** ENTRIES SUPPLIED follows **

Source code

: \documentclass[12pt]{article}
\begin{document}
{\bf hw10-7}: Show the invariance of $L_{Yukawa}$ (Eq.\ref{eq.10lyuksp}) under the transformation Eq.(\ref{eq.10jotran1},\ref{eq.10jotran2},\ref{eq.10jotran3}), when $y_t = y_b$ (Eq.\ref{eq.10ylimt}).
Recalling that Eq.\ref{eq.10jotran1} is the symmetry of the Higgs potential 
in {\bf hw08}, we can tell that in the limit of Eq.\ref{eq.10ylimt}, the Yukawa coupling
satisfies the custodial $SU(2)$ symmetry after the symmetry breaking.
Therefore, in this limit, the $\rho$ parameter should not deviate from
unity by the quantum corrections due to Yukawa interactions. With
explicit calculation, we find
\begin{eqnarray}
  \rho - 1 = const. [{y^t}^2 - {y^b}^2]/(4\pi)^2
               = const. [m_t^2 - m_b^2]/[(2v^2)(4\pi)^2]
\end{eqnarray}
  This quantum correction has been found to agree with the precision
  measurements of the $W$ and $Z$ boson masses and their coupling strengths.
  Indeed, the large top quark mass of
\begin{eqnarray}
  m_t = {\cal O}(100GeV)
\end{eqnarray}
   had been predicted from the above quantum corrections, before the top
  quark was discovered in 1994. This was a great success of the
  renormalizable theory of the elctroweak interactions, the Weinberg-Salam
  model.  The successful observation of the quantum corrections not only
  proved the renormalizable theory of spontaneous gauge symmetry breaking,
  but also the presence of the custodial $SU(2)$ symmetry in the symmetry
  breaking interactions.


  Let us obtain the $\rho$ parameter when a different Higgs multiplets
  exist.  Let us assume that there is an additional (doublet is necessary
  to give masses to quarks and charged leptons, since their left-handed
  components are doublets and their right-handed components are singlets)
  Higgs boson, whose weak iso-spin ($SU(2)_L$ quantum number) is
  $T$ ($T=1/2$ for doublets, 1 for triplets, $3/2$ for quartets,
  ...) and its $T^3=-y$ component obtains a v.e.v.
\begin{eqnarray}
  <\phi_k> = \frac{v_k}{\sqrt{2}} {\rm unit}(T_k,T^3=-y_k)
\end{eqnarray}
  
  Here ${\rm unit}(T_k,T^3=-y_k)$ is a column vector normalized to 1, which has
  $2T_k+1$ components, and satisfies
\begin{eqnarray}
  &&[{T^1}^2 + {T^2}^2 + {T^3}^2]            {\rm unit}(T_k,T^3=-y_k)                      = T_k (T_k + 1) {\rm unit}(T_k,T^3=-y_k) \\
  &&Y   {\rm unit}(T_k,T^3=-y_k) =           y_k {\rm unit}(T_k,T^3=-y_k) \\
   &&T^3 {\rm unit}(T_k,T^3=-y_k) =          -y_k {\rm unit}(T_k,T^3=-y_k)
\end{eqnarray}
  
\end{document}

** End of ENTRIES SUPPLIED **

**BRIEF**. Restate exactly the records above from their first line through the line that holds "the Higgs potential", please, including both and leaving out all others.

**SOLUTION TO THE EXERCISE**.
Source code

: \documentclass[12pt]{article}
\begin{document}
{\bf hw10-7}: Show the invariance of $L_{Yukawa}$ (Eq.\ref{eq.10lyuksp}) under the transformation Eq.(\ref{eq.10jotran1},\ref{eq.10jotran2},\ref{eq.10jotran3}), when $y_t = y_b$ (Eq.\ref{eq.10ylimt}).
Recalling that Eq.\ref{eq.10jotran1} is the symmetry of the Higgs potential 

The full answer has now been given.